Dos mujeres de la marea

Una conversación íntima con Juana Alayón y Juana Marcelino, dos mujeres pescadoras de Los Abrigos que han remado juntas durante más de 80 años de amistad y trabajo duro.

Juana y Juanita, momentos después de su charla tras ocho décadas de amistad.

Juana y Juanita, momentos después de su charla tras ocho décadas de amistad. / El Día

Teresa Acosta

Santa Cruz de Tenerife

La mañana amaneció tranquila en Los Abrigos, con una claridad intensa, casi deslumbrante. Los alisios, que tan a menudo golpean con intensidad esta costa sureña, habían dado una tregua. Olía a mar y a mujo. La claridad del día hacía que el agua se viera más azul que nunca. El muelle iba llenándose de personas que deseaban tomar los primeros rayos de sol de un verano que se hacía esperar. Niños y jóvenes se zambullían aprovechando la marea alta, que les permitía tirarse sin miedo.
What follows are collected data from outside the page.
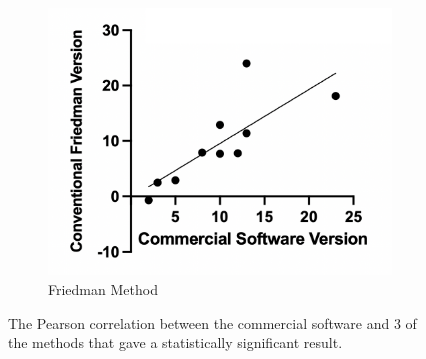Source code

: \begin{figure}
\begin{center}
\begin{subfigure}[b]{0.30\linewidth}
		\end{subfigure}
		\begin{subfigure}[b]{0.30\linewidth}
			\includegraphics[width=\linewidth]{figures/friedman.png}
			\caption{Friedman Method}
		\end{subfigure}
		\caption{\label{fig:correl}The Pearson correlation between the commercial software and 3 of the methods that gave a statistically significant result.}
	\end{center}
\end{figure}
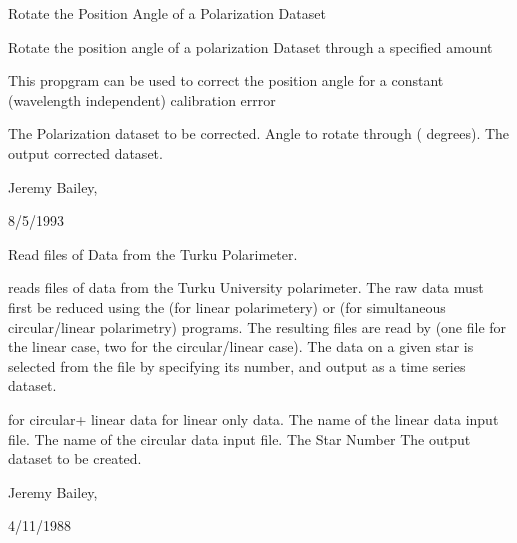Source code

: \begin{manroutinedescription}
        Rotate the Position Angle of a Polarization Dataset

        Rotate the position angle of a polarization Dataset
        through a specified amount

        This propgram can be used to correct the position angle
        for a constant (wavelength independent) calibration errror

\begin{manparametertable}
  The Polarization %
dataset to be corrected.
     Angle to rotate through (%
degrees).
  The output %
corrected dataset.

\end{manparametertable}
         Jeremy Bailey, {}

         8/5/1993

\end{manroutinedescription}
\begin{manroutinedescription}
        Read {} files of Data from the Turku {} %
Polarimeter.

        {} reads {} files of data from the Turku %
University {}
        polarimeter. The raw data must first be reduced using the {}
        (for linear polarimetery) or {} (for simultaneous %
circular/linear
        polarimetry) programs. The resulting files are read by {}
        (one file for the linear case, two for the circular/linear case).
        The data on a given star is selected from the file by specifying
        its number, and output as a {} time series dataset.

\begin{manparametertable}
  {} for circular+%
linear data
                              {} for linear only data.
     The name of the linear data %
input file.
     The name of the circular %
data input file.
  The Star Number
  The %
output dataset to be created.


\end{manparametertable}
        Jeremy Bailey, {}

        4/11/1988

\end{manroutinedescription}
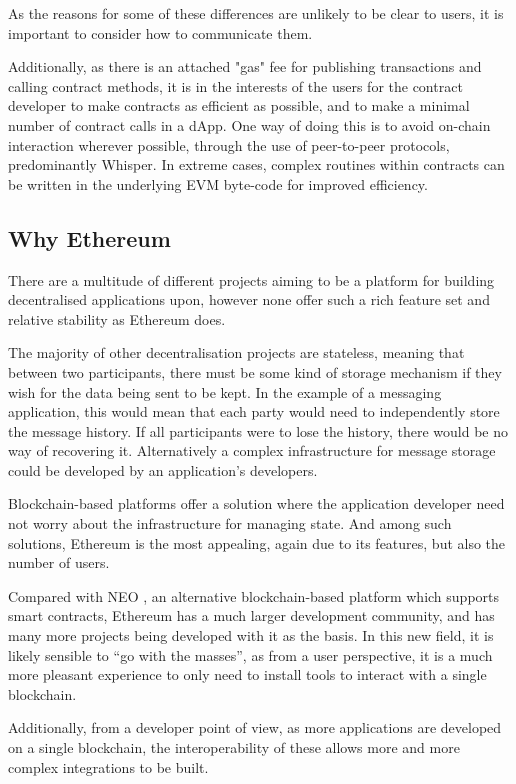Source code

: As the reasons for some of these differences are unlikely to be clear to users, it is important to consider how to communicate them.

Additionally, as there is an attached "gas" fee for publishing transactions and calling contract methods, it is in the interests of the users for the contract developer to make contracts as efficient as possible, and to make a minimal number of contract calls in a dApp. One way of doing this is to avoid on-chain interaction wherever possible, through the use of peer-to-peer protocols, predominantly Whisper. In extreme cases, complex routines within contracts can be written in the underlying EVM byte-code for improved efficiency.

\subsection{Why Ethereum}

There are a multitude of different projects aiming to be a platform for building decentralised applications upon, however none offer such a rich feature set and relative stability as Ethereum does.

The majority of other decentralisation projects are stateless, meaning that between two participants, there must be some kind of storage mechanism if they wish for the data being sent to be kept. In the example of a messaging application, this would mean that each party would need to independently store the message history. If all participants were to lose the history, there would be no way of recovering it. Alternatively a complex infrastructure for message storage could be developed by an application's developers.

Blockchain-based platforms offer a solution where the application developer need not worry about the infrastructure for managing state. And among such solutions, Ethereum is the most appealing, again due to its features, but also the number of users.

Compared with NEO \cite{NEO}, an alternative blockchain-based platform which supports smart contracts, Ethereum has a much larger development community, and has many more projects being developed with it as the basis. In this new field, it is likely sensible to \enquote{go with the masses}, as from a user perspective, it is a much more pleasant experience to only need to install tools to interact with a single blockchain.

Additionally, from a developer point of view, as more applications are developed on a single blockchain, the interoperability of these allows more and more complex integrations to be built.
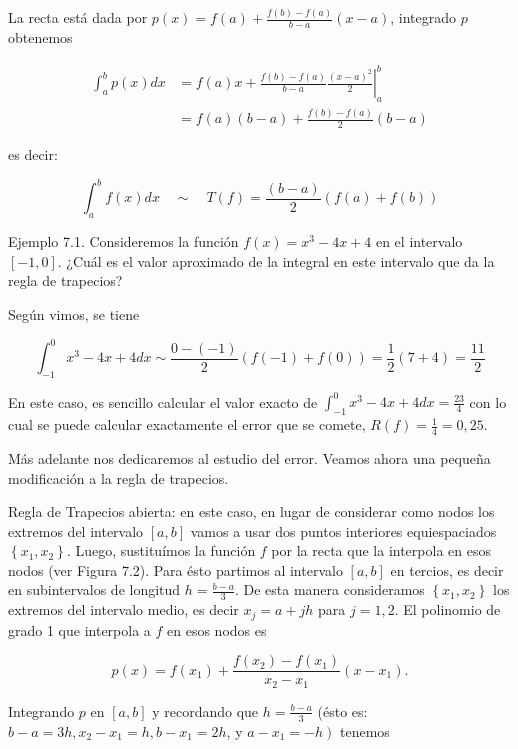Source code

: \documentclass[10pt]{book}
\begin{document}
La recta está dada por $p(x)=f(a)+\frac{f(b)-f(a)}{b-a}(x-a)$, integrado $p$ obtenemos

$$
\begin{aligned}
\int_{a}^{b} p(x) d x & =f(a) x+\left.\frac{f(b)-f(a)}{b-a} \frac{(x-a)^{2}}{2}\right|_{a} ^{b} \\
& =f(a)(b-a)+\frac{f(b)-f(a)}{2}(b-a)
\end{aligned}
$$

es decir:


\begin{equation*}
\int_{a}^{b} f(x) d x \quad \sim \quad T(f)=\frac{(b-a)}{2}(f(a)+f(b)) \tag{7.2}
\end{equation*}


Ejemplo 7.1. Consideremos la función $f(x)=x^{3}-4 x+4$ en el intervalo $[-1,0]$. ¿Cuál es el valor aproximado de la integral en este intervalo que da la regla de trapecios?

Según vimos, se tiene

$$
\int_{-1}^{0} x^{3}-4 x+4 d x \sim \frac{0-(-1)}{2}(f(-1)+f(0))=\frac{1}{2}(7+4)=\frac{11}{2}
$$

En este caso, es sencillo calcular el valor exacto de $\int_{-1}^{0} x^{3}-4 x+4 d x=\frac{23}{4}$ con lo cual se puede calcular exactamente el error que se comete, $R(f)=\frac{1}{4}=0,25$.

Más adelante nos dedicaremos al estudio del error. Veamos ahora una pequeña modificación a la regla de trapecios.

Regla de Trapecios abierta: en este caso, en lugar de considerar como nodos los extremos del intervalo $[a, b]$ vamos a usar dos puntos interiores equiespaciados $\left\{x_{1}, x_{2}\right\}$. Luego, sustituímos la función $f$ por la recta que la interpola en esos nodos (ver Figura 7.2). Para ésto partimos al intervalo $[a, b]$ en tercios, es decir en subintervalos de longitud $h=\frac{b-a}{3}$. De esta manera consideramos $\left\{x_{1}, x_{2}\right\}$ los extremos del intervalo medio, es decir $x_{j}=a+j h$ para $j=1,2$. El polinomio de grado 1 que interpola a $f$ en esos nodos es

$$
p(x)=f\left(x_{1}\right)+\frac{f\left(x_{2}\right)-f\left(x_{1}\right)}{x_{2}-x_{1}}\left(x-x_{1}\right) .
$$

Integrando $p$ en $[a, b]$ y recordando que $h=\frac{b-a}{3}$ (ésto es: $b-a=3 h, x_{2}-x_{1}=h, b-x_{1}=2 h$, y $\left.a-x_{1}=-h\right)$ tenemos
\end{document}
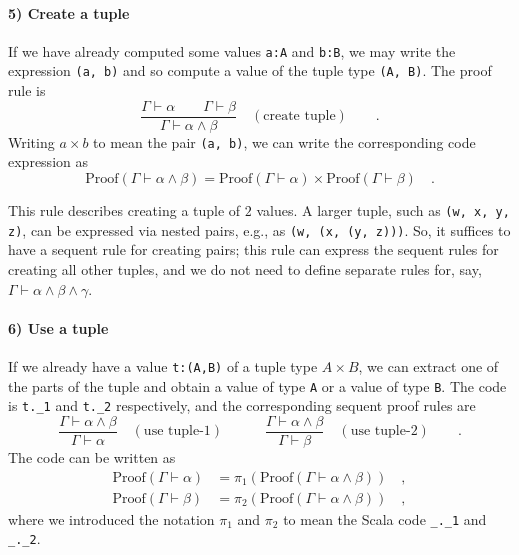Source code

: \paragraph{5) Create a tuple}

If we have already computed some values \lstinline!a:A! and \lstinline!b:B!,
we may write the expression \lstinline!(a, b)! and so compute a value
of the tuple type \lstinline!(A, B)!. The proof rule is
\[
\frac{\Gamma\vdash\alpha\quad\quad\Gamma\vdash\beta}{\Gamma\vdash\alpha\wedge\beta}\quad(\text{create tuple})\quad\quad.
\]
Writing $a\times b$ to mean the pair \lstinline!(a, b)!, we can
write the corresponding code expression as
\[
\text{Proof}\left(\Gamma\vdash\alpha\wedge\beta\right)=\text{Proof}\left(\Gamma\vdash\alpha\right)\times\text{Proof}\left(\Gamma\vdash\beta\right)\quad.
\]

This rule describes creating a tuple of $2$ values. A larger tuple,
such as \lstinline!(w, x, y, z)!, can be expressed via nested pairs,
e.g., as \lstinline!(w, (x, (y, z)))!. So, it suffices to have a
sequent rule for creating pairs; this rule can express the sequent
rules for creating all other tuples, and we do not need to define
separate rules for, say, $\Gamma\vdash\alpha\wedge\beta\wedge\gamma$.

\paragraph{6) Use a tuple}

If we already have a value \lstinline!t:(A,B)! of a tuple type $A\times B$,
we can extract one of the parts of the tuple and obtain a value of
type \lstinline!A! or a value of type \lstinline!B!. The code is
\lstinline!t._1! and \lstinline!t._2! respectively, and the corresponding
sequent proof rules are
\[
\frac{\Gamma\vdash\alpha\wedge\beta}{\Gamma\vdash\alpha}\quad(\text{use tuple-}1)\quad\quad\quad\frac{\Gamma\vdash\alpha\wedge\beta}{\Gamma\vdash\beta}\quad(\text{use tuple-}2)\quad\quad.
\]
The code can be written as
\begin{align*}
\text{Proof}\left(\Gamma\vdash\alpha\right) & =\pi_{1}\left(\text{Proof}\left(\Gamma\vdash\alpha\wedge\beta\right)\right)\quad,\\
\text{Proof}\left(\Gamma\vdash\beta\right) & =\pi_{2}\left(\text{Proof}\left(\Gamma\vdash\alpha\wedge\beta\right)\right)\quad,
\end{align*}
where we introduced the notation $\pi_{1}$ and $\pi_{2}$ to mean
the Scala code \lstinline!_._1! and \lstinline!_._2!.

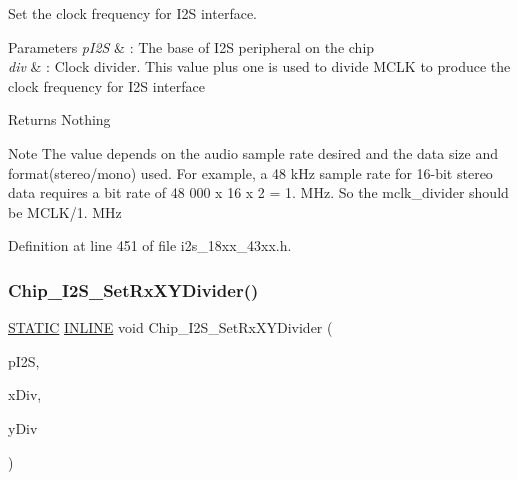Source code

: Set the clock frequency for I2S interface. 


\begin{DoxyParams}{Parameters}
{\em p\+I2S} & \+: The base of I2S peripheral on the chip \\
\hline
{\em div} & \+: Clock divider. This value plus one is used to divide M\+C\+LK to produce the clock frequency for I2S interface \\
\hline
\end{DoxyParams}
\begin{DoxyReturn}{Returns}
Nothing 
\end{DoxyReturn}
\begin{DoxyNote}{Note}
The value depends on the audio sample rate desired and the data size and format(stereo/mono) used. For example, a 48 k\+Hz sample rate for 16-\/bit stereo data requires a bit rate of 48 000 x 16 x 2 = 1. M\+Hz. So the mclk\+\_\+divider should be M\+C\+L\+K/1. M\+Hz 
\end{DoxyNote}


Definition at line 451 of file i2s\+\_\+18xx\+\_\+43xx.\+h.

\mbox{\label{group___i2_s__18_x_x__43_x_x_gafd2bc55fb29ea5f082d5ae3b5794f605}} 
\subsubsection{\texorpdfstring{Chip\+\_\+\+I2\+S\+\_\+\+Set\+Rx\+X\+Y\+Divider()}{Chip\_I2S\_SetRxXYDivider()}}
{\footnotesize\ttfamily \hyperlink{group___l_p_c___types___public___macros_ga10b2d890d871e1489bb02b7e70d9bdfb}{S\+T\+A\+T\+IC} \hyperlink{spifi__18xx__43xx_8h_a2eb6f9e0395b47b8d5e3eeae4fe0c116}{I\+N\+L\+I\+NE} void Chip\+\_\+\+I2\+S\+\_\+\+Set\+Rx\+X\+Y\+Divider (\begin{DoxyParamCaption}\item[{\hyperlink{struct_l_p_c___i2_s___t}{L\+P\+C\+\_\+\+I2\+S\+\_\+T} $\ast$}]{p\+I2S,  }\item[{uint8\+\_\+t}]{x\+Div,  }\item[{uint8\+\_\+t}]{y\+Div }\end{DoxyParamCaption})}



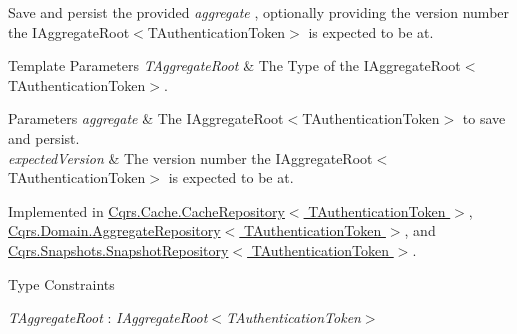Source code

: Save and persist the provided {\itshape aggregate} , optionally providing the version number the I\+Aggregate\+Root$<$\+T\+Authentication\+Token$>$ is expected to be at. 


\begin{DoxyTemplParams}{Template Parameters}
{\em T\+Aggregate\+Root} & The Type of the I\+Aggregate\+Root$<$\+T\+Authentication\+Token$>$.\\
\hline
\end{DoxyTemplParams}

\begin{DoxyParams}{Parameters}
{\em aggregate} & The I\+Aggregate\+Root$<$\+T\+Authentication\+Token$>$ to save and persist.\\
\hline
{\em expected\+Version} & The version number the I\+Aggregate\+Root$<$\+T\+Authentication\+Token$>$ is expected to be at.\\
\hline
\end{DoxyParams}


Implemented in \hyperlink{classCqrs_1_1Cache_1_1CacheRepository_a69df7ee1dc2e4cd38431ab987655eab3_a69df7ee1dc2e4cd38431ab987655eab3}{Cqrs.\+Cache.\+Cache\+Repository$<$ T\+Authentication\+Token $>$}, \hyperlink{classCqrs_1_1Domain_1_1AggregateRepository_aff9e828d19a091a4275f635bee4b3c9b_aff9e828d19a091a4275f635bee4b3c9b}{Cqrs.\+Domain.\+Aggregate\+Repository$<$ T\+Authentication\+Token $>$}, and \hyperlink{classCqrs_1_1Snapshots_1_1SnapshotRepository_a4a7484e7754cae876f0c04e640eb80ff_a4a7484e7754cae876f0c04e640eb80ff}{Cqrs.\+Snapshots.\+Snapshot\+Repository$<$ T\+Authentication\+Token $>$}.

\begin{Desc}
\item[Type Constraints]\begin{description}
\item[{\em T\+Aggregate\+Root} : {\em I\+Aggregate\+Root$<$T\+Authentication\+Token$>$}]\end{description}
\end{Desc}
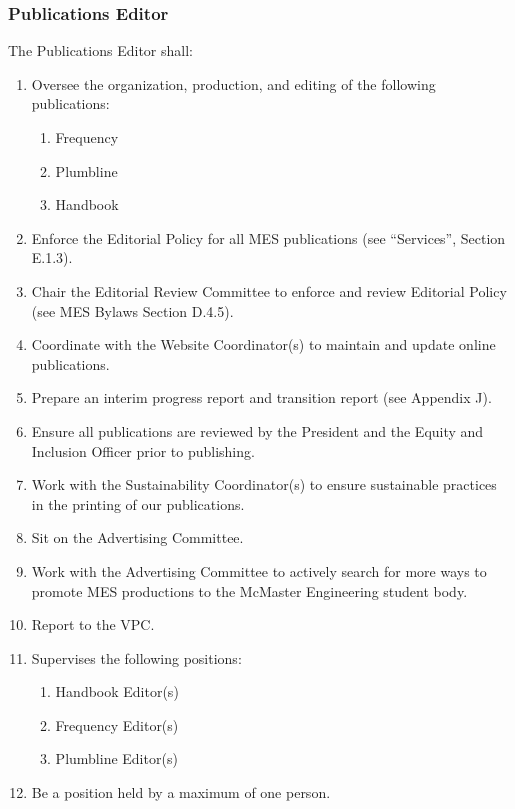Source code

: \hypertarget{publications-editor}{%
 \subsubsection{Publications Editor}
 \label{publications-editor}}
The Publications Editor shall:

\begin{enumerate}
 \item
  Oversee the organization, production, and editing of the following
  publications:

  \begin{enumerate}
   \item
    Frequency
   \item
    Plumbline
   \item
    Handbook
  \end{enumerate}
 \item
  Enforce the Editorial Policy for all MES publications (see
  ``Services'', Section E.1.3).
 \item
  Chair the Editorial Review Committee to enforce and review Editorial
  Policy (see MES Bylaws Section D.4.5).
 \item
  Coordinate with the Website Coordinator(s) to maintain and update
  online publications.
 \item
  Prepare an interim progress report and transition report (see Appendix
  J).
 \item
  Ensure all publications are reviewed by the President and the Equity
  and Inclusion Officer prior to publishing.
 \item
  Work with the Sustainability Coordinator(s) to ensure sustainable
  practices in the printing of our publications.
 \item
  Sit on the Advertising Committee.
 \item
  Work with the Advertising Committee to actively search for more ways
  to promote MES productions to the McMaster Engineering student body.
 \item
  Report to the VPC.
 \item
  Supervises the following positions:

  \begin{enumerate}
   \item
    Handbook Editor(s)
   \item
    Frequency Editor(s)
   \item
    Plumbline Editor(s)
  \end{enumerate}
 \item
  Be a position held by a maximum of one person.

\end{enumerate}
Hasta las chalanas, meciéndose al compás de las olas, parecían hipnotizadas por tanta calma.

Decidimos subir hasta el Portito a visitar a Juanita Marcelino, que, asomada a la ventana, contemplaba la quietud del mar y recibía en la cara la maresía mañanera. Después de tomar café con su hija Mary, atravesamos uno de los callejones de la zona más antigua del pueblo y nos dirigimos a casa de Juana Alayón, quien estaba sentada en su silla de ruedas acompañada de sus hijas Leo y Mirita. El día animaba a salir al patio, y allí decidimos sentarnos a conversar. A pocos pasos de la mar que marcó sus vidas, descubrimos las historias de dos mujeres que han sabido remar desde niñas y sortear muchos marullos. Escuchándolas, el tiempo parece detenerse, y la marea, más allá de ser un lugar, se convierte en memoria viva de estas mujeres y de muchas otras de Los Abrigos.

La charla

Hoy Juana tiene 87 años y Juanita, 88. Comparten nombre, barrio, fatigas, alegrías y una amistad duradera. Apenas nos habíamos sentado, saqué la libreta, puse el móvil a grabar y les pedí que me contaran algo de sus vidas.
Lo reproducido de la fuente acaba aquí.